--- Records shown Enclosed Below ---

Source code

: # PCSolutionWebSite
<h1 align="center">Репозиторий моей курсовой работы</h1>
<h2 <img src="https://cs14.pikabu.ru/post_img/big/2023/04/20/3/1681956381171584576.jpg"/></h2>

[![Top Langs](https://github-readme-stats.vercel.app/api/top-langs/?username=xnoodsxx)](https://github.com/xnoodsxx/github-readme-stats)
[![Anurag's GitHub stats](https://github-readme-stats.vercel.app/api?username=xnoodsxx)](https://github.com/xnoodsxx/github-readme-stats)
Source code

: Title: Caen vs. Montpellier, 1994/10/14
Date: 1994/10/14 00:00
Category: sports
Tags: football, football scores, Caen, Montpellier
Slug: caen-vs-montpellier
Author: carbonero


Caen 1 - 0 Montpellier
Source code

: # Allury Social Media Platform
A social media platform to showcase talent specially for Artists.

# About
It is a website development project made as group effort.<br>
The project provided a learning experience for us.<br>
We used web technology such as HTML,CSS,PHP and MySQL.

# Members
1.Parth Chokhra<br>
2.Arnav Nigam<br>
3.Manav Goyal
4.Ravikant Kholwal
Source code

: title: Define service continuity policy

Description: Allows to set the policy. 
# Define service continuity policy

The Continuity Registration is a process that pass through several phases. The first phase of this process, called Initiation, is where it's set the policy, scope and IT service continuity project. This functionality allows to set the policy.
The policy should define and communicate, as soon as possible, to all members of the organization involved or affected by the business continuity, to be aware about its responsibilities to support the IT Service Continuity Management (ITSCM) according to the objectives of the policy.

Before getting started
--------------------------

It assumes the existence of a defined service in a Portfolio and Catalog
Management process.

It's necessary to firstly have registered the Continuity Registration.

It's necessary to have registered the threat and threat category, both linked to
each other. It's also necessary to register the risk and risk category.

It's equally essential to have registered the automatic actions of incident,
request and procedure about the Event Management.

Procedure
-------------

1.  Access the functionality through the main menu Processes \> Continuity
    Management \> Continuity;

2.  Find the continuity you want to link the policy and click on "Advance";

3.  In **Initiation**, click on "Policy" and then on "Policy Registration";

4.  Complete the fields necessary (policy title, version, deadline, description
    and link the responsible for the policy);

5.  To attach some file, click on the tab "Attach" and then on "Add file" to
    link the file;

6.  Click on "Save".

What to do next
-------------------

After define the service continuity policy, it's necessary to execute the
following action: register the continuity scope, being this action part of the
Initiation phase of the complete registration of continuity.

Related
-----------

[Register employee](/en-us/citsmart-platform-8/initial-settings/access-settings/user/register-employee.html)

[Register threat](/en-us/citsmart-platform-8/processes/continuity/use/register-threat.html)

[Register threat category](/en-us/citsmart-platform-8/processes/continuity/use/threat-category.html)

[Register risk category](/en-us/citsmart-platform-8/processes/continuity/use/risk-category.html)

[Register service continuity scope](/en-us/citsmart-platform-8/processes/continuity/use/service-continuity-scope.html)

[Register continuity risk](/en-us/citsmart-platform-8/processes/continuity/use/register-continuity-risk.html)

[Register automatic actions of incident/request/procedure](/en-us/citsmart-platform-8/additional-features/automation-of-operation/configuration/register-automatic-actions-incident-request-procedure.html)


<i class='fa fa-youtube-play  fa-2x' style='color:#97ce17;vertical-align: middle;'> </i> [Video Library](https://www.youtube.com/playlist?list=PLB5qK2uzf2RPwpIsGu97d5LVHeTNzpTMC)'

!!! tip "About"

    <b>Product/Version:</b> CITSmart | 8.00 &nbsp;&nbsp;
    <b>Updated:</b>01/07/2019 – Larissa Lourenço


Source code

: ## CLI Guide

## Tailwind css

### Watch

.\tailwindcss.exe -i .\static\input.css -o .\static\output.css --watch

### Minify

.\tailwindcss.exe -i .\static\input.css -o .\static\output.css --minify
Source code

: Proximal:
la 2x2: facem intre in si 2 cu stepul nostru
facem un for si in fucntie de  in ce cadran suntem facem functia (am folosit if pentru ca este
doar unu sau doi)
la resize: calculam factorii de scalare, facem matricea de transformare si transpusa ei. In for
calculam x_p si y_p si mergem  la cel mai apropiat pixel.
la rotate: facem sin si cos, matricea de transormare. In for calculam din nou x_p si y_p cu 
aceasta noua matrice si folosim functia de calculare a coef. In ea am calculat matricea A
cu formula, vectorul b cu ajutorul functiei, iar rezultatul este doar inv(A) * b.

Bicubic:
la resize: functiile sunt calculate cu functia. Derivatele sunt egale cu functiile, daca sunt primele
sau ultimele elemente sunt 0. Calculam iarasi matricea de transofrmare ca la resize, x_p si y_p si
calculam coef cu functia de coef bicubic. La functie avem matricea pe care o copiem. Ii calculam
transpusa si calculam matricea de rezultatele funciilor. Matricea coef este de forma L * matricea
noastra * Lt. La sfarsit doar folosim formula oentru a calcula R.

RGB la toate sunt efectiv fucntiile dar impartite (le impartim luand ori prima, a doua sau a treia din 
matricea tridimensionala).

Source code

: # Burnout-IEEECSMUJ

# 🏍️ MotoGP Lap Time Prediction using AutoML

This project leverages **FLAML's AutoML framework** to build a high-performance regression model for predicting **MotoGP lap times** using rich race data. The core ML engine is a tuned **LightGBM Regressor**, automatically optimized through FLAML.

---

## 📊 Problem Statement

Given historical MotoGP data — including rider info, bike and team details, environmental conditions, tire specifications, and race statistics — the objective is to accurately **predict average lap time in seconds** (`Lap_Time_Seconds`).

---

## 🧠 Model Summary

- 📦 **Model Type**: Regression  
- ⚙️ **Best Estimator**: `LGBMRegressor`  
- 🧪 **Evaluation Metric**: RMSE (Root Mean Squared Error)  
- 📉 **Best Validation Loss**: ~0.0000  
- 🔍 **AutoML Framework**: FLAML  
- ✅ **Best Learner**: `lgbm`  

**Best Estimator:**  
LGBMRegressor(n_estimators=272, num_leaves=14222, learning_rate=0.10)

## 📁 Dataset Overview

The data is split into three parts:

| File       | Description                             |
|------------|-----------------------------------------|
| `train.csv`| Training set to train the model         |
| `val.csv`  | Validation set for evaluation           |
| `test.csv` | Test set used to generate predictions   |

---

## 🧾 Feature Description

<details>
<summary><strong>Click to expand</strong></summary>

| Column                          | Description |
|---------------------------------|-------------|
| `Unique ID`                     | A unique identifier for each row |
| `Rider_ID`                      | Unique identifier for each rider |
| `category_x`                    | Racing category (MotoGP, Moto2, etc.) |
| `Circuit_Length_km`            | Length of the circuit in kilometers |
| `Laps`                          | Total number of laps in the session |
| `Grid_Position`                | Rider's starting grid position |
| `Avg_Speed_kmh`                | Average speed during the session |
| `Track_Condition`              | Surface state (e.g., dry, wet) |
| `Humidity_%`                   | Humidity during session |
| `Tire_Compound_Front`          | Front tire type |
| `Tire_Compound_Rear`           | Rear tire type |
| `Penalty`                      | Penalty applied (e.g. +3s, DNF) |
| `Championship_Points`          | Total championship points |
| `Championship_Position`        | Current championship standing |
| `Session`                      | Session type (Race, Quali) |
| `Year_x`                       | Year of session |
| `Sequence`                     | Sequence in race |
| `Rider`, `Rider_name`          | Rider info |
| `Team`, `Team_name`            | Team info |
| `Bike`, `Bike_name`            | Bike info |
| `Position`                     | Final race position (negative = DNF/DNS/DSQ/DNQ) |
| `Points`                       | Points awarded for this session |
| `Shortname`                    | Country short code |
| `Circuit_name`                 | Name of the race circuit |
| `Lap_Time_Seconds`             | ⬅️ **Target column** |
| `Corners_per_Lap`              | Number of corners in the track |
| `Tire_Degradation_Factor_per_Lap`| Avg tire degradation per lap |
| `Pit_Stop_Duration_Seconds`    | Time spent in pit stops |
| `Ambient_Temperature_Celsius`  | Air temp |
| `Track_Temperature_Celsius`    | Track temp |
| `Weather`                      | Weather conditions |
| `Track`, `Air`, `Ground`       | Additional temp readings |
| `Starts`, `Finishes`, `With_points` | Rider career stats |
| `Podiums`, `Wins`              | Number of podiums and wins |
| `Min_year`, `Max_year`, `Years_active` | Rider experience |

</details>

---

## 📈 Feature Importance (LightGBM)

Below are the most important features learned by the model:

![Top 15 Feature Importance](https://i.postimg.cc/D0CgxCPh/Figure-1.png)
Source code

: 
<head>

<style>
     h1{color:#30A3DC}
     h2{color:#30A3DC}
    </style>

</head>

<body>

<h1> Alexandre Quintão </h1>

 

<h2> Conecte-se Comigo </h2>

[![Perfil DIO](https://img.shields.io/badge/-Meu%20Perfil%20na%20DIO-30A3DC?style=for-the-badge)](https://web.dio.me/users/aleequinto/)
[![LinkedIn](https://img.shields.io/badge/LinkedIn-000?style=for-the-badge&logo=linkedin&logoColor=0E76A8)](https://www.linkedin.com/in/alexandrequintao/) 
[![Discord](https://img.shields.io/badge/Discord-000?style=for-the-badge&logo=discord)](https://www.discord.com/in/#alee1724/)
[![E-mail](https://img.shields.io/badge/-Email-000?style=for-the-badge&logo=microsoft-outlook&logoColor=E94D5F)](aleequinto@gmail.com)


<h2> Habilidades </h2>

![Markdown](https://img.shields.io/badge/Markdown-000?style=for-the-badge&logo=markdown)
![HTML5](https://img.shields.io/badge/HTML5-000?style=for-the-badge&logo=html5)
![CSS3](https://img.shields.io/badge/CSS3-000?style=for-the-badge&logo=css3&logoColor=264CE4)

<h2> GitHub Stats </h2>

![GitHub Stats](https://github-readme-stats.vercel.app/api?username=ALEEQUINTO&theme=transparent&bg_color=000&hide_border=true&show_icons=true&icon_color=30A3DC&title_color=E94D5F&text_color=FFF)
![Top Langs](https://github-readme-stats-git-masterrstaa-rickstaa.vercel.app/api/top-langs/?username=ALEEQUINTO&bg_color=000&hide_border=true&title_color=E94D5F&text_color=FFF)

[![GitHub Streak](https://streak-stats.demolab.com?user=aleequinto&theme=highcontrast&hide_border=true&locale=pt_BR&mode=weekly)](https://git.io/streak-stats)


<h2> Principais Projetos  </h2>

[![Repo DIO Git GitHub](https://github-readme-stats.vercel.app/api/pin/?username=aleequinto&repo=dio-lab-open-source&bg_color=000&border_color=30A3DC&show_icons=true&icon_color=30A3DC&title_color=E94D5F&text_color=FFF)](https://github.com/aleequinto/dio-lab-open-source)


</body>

--- End of Enclosed Records shown ---

Work item: Starting with the line with "facem un for" above and going on through the line with "transpusa si calculam", transcribe every line exactly, both ends included, and add nothing.

Answer to this exercise:
facem un for si in fucntie de  in ce cadran suntem facem functia (am folosit if pentru ca este
doar unu sau doi)
la resize: calculam factorii de scalare, facem matricea de transformare si transpusa ei. In for
calculam x_p si y_p si mergem  la cel mai apropiat pixel.
la rotate: facem sin si cos, matricea de transormare. In for calculam din nou x_p si y_p cu 
aceasta noua matrice si folosim functia de calculare a coef. In ea am calculat matricea A
cu formula, vectorul b cu ajutorul functiei, iar rezultatul este doar inv(A) * b.

Bicubic:
la resize: functiile sunt calculate cu functia. Derivatele sunt egale cu functiile, daca sunt primele
sau ultimele elemente sunt 0. Calculam iarasi matricea de transofrmare ca la resize, x_p si y_p si
calculam coef cu functia de coef bicubic. La functie avem matricea pe care o copiem. Ii calculam
transpusa si calculam matricea de rezultatele funciilor. Matricea coef este de forma L * matricea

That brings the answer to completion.